Dion Cassius est un personnage considérable qui exerça les plus hautes charges tout en composant une oeuvre historique parmi les plus érudites qui nous soient parvenues de l’Antiquité. Ce personnage est tout de suite moins considérable lorsqu’il relate la reddition de Vercingétorix, en 52 avant J.-C. Dion Cassius propose en effet une version peu crédible.

Extrait :

Vercingétorix aurait pu s’échapper, car il n’avait pas été capturé et restait sans blessure, mais espérant (car il avait été autrefois en amitié avec César) pouvoir obtenir son pardon, il alla le trouver sans s’être fait annoncer : il apparut brusquement devant César qui siégeait sur une tribune, jetant le trouble chez certains des assistants. En effet, il était, autre autre, très haut de taille et avait l’air terrible sous les armes. Lorsque le calme fut revenu, il ne dit pas un mot, mais tomba à genoux et, les mains jointes, il supplia. Voilà qui frappa de pitié tous les assistants, qui se souvenaient de sa fortune ancienne et le voyaient aujourd’hui en une condition aussi émouvante. Mais César fit le contraire : il lui reprocha précisément ce sur quoi il comptait le plus pour son salut, et, en opposant sa rébellion à son amitié, il fit paraître sa trahison plus insupportable encore. Donc, à cet instant même, il ne le prit nullement en pitié, le faisant aussitôt mettre aux fers. Quant à la suite : après l’avoir produit à son triomphe, il le fit mettre à mort.

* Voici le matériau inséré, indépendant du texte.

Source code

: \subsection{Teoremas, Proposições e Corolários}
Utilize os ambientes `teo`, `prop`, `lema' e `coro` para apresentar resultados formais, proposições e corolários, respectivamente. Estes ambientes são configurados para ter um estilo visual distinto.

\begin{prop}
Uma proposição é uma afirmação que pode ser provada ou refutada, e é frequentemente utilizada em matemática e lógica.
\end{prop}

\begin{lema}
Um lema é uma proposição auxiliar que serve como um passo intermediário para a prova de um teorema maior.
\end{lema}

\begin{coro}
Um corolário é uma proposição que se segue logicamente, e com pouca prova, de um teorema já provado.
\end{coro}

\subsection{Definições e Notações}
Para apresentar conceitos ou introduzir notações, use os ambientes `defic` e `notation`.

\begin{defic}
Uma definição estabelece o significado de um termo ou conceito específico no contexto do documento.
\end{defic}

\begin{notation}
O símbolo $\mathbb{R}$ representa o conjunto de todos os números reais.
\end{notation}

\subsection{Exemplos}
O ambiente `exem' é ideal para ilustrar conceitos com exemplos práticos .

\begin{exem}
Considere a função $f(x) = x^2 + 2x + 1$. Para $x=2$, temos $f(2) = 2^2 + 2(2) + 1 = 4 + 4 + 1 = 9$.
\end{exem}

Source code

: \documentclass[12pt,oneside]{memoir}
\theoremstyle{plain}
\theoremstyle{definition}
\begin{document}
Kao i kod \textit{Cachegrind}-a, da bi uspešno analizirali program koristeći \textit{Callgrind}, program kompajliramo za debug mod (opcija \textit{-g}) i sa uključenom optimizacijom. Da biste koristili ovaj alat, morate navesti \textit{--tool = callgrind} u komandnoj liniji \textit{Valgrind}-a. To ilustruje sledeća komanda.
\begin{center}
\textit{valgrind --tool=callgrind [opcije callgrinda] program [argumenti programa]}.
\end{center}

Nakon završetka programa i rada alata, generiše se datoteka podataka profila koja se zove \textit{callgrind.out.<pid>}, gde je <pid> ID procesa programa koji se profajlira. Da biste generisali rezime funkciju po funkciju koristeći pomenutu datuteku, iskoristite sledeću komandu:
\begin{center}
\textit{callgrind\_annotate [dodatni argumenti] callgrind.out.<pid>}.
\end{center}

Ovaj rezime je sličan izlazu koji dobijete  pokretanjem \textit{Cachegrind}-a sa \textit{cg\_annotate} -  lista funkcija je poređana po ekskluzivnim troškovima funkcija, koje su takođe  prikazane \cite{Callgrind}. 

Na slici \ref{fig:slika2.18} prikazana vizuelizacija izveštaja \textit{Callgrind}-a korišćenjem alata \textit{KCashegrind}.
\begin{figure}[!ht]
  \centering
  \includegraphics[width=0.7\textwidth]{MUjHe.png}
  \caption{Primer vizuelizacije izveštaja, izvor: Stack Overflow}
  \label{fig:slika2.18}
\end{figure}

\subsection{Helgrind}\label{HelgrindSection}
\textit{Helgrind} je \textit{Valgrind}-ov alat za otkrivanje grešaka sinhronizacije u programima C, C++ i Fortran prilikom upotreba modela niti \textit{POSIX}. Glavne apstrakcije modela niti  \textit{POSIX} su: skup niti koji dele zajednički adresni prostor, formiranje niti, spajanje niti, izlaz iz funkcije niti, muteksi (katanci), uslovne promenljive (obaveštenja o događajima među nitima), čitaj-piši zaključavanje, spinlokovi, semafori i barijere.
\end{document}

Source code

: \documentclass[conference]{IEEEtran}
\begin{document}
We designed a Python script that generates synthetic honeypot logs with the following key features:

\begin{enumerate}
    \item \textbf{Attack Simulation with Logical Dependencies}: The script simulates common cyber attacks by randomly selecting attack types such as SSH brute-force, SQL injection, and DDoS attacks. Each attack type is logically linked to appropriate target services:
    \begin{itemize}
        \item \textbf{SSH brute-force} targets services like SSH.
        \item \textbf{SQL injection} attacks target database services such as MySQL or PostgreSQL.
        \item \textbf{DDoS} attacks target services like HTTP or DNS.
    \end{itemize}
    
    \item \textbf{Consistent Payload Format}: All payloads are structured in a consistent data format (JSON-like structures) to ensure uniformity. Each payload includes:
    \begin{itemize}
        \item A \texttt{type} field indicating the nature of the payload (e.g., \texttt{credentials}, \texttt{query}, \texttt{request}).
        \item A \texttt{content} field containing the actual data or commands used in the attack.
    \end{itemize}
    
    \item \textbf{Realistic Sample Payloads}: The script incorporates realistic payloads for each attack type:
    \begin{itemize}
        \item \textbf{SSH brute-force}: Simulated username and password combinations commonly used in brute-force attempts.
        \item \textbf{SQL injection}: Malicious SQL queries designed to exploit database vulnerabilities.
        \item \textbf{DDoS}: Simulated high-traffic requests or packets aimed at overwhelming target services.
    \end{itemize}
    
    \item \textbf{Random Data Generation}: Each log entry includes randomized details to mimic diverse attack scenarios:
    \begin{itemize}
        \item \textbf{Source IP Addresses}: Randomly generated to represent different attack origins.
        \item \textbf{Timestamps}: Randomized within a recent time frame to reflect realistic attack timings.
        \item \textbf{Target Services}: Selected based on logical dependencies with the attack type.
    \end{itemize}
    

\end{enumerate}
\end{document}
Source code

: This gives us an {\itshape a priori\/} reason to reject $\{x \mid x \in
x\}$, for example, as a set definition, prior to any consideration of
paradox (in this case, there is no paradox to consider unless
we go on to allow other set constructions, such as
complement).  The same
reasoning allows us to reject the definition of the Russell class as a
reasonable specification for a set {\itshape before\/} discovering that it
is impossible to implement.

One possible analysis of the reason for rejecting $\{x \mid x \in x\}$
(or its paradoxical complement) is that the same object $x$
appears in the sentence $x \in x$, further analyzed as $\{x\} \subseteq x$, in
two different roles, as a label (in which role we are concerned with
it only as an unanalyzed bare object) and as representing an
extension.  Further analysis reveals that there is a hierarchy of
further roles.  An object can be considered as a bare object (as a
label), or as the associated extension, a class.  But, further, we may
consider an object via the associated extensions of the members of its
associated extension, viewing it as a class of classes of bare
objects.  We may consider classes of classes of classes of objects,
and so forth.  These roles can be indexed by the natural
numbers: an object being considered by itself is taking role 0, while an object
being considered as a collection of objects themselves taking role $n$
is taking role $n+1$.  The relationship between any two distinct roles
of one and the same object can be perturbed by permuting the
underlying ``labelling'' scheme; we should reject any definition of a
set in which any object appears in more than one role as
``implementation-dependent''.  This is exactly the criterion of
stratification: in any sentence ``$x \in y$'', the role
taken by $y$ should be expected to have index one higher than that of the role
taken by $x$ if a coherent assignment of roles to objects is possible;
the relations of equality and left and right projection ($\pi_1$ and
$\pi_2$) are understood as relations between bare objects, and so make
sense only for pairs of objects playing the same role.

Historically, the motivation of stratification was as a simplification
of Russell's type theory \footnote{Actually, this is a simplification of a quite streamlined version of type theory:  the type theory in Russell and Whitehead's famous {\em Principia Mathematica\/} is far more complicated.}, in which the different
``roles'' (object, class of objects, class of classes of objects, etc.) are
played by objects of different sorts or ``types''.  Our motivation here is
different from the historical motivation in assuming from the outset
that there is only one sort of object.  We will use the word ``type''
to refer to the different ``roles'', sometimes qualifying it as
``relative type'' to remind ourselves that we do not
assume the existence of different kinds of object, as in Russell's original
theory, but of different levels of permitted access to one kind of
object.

Dion Cassius, Histoire Romaine, 40,41

La reddition de Vercingétorix vue par le peintre Lionel Royer, entre le romanesque et l’erreur historique

Lionel Royer réalisa en 1899, un tableau devenu célèbre, représentant la reddition, à Alésia, de Vercingétorix. Cependant, ce tableau fantasme complètement la réalité historique, en se basant sur les deux seules sources écrites antiques ayant décrit cette reddition de l’année 52 avant J.-C. Premier élément qui pose question : Alésia paraît en flammes dans le fond du tableau (cela n’a jamais été mentionné par aucune source latine, encore moins par César). La suite est plus surprenante encore…

Analyse en images…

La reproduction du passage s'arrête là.